In der Titelgeschichte (erstveröffentlicht in „Nova“ 6) geht es um einen Wissenschaftler, der das Rätsel um den überlichtschnellen Raumflug löst, dies jedoch zum Ausgangspunkt einer grausamen Rache macht...

„Planck-Zeit” (aus Hellmuth W. Mommers im Shayol Verlag publizierter Anthologie „Die Legende von Eden“) berichtet von der Erkenntnis eines Wissenschaftlers, dass sein Universum gar nicht so alt ist, wie alle immer dachten...

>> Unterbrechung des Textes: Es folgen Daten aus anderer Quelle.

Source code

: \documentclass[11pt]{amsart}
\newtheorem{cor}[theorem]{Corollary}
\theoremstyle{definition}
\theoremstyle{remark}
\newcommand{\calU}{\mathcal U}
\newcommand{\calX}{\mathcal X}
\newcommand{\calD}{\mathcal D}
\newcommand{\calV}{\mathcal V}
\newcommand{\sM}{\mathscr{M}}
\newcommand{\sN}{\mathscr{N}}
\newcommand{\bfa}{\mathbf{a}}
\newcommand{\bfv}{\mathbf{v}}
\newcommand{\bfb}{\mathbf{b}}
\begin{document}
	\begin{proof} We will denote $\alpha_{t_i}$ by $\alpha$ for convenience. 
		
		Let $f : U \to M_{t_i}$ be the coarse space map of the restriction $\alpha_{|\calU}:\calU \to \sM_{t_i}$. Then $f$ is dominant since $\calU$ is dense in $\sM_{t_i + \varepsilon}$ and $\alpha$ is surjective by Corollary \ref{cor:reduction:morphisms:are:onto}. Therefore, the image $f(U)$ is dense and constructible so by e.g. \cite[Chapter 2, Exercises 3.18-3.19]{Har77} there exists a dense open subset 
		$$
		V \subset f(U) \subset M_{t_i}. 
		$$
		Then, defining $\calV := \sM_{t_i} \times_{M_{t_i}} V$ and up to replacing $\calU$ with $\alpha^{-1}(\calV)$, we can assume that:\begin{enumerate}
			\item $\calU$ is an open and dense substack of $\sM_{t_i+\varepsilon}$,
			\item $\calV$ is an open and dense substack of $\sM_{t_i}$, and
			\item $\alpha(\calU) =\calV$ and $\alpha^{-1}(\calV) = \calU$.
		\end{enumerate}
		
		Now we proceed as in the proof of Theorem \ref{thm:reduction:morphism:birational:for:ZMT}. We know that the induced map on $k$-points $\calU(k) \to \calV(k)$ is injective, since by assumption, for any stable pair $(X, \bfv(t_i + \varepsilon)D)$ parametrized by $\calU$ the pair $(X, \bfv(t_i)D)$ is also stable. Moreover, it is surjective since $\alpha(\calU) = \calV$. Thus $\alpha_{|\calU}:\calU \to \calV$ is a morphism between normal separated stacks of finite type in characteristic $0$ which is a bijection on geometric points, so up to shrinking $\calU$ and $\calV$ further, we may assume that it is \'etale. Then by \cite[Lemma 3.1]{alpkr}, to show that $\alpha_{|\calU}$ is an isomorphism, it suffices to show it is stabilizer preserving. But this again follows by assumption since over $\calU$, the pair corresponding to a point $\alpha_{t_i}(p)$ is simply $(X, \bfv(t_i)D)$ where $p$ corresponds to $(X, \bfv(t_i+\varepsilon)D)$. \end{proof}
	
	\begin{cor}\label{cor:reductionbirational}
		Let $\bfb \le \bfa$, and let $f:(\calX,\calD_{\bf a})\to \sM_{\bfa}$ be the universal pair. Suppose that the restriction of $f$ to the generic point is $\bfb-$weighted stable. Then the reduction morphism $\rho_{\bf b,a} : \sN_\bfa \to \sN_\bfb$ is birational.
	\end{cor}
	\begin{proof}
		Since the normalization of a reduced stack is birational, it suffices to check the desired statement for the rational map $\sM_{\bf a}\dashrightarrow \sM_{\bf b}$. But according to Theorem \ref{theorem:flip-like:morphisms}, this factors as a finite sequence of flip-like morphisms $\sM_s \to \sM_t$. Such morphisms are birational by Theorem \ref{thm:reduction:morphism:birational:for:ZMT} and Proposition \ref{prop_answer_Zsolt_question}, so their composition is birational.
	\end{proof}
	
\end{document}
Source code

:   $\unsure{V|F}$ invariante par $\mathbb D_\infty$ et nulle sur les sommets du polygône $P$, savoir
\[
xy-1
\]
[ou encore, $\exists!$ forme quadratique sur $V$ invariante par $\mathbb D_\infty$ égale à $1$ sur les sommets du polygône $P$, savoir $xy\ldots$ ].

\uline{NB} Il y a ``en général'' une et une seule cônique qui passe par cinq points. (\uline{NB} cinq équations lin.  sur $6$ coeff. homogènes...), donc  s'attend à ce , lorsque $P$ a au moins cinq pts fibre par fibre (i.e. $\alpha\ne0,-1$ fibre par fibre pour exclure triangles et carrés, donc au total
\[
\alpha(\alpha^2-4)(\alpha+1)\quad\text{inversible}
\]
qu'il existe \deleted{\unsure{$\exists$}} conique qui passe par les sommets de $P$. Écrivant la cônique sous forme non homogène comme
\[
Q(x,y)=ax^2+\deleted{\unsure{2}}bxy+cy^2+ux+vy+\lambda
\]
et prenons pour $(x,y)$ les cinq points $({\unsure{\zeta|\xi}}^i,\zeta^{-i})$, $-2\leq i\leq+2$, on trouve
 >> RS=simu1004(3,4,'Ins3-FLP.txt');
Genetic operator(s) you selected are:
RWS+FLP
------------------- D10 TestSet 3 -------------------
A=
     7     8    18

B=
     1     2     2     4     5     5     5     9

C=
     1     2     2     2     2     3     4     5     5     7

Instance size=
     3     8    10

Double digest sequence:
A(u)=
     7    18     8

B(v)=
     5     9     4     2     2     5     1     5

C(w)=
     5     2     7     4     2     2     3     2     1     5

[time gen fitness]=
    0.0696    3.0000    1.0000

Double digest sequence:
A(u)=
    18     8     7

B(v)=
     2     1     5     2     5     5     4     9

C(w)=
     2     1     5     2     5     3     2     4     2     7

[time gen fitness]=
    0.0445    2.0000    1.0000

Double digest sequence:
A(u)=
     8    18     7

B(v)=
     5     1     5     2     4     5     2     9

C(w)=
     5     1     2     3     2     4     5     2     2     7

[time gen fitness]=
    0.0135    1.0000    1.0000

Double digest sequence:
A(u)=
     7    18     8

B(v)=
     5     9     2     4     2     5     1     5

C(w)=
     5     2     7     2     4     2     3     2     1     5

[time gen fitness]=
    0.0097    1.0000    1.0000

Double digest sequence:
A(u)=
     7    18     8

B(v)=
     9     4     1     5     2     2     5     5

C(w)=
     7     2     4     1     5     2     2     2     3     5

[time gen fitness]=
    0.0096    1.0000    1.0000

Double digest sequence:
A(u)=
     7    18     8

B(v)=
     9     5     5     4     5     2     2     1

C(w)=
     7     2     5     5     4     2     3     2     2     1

Die Novelle „Ich fürchte kein Unglück” (aus „Nova“ 4) erzählt sehr kundig und packend von einem Computergenie, das der eigenen „Unsterblichkeit” (im Sinne ewigen Erinnertwerdens) sehr nahe kommt, dabei jedoch nicht nur ein unglückliches Leben ertragen muss, sondern auch vom Untergang der Menschheit erfährt...

Die bisher unveröffentlichte Novelle „Zur Feier meines Todes” erzählt von einer Menschheit, die endlich die Unsterblichkeit erreicht hat, aber zu dem Preis, dass keine Nachkommen mehr geboren werden. Erst wenn jemand freiwillig abtritt, darf wieder ein Kind zur Welt kommen, so dass der Selbstmord des unsterblichen Gavril für ein anderes Ehepaar bedeutet, dass sie ein Kind aufziehen können...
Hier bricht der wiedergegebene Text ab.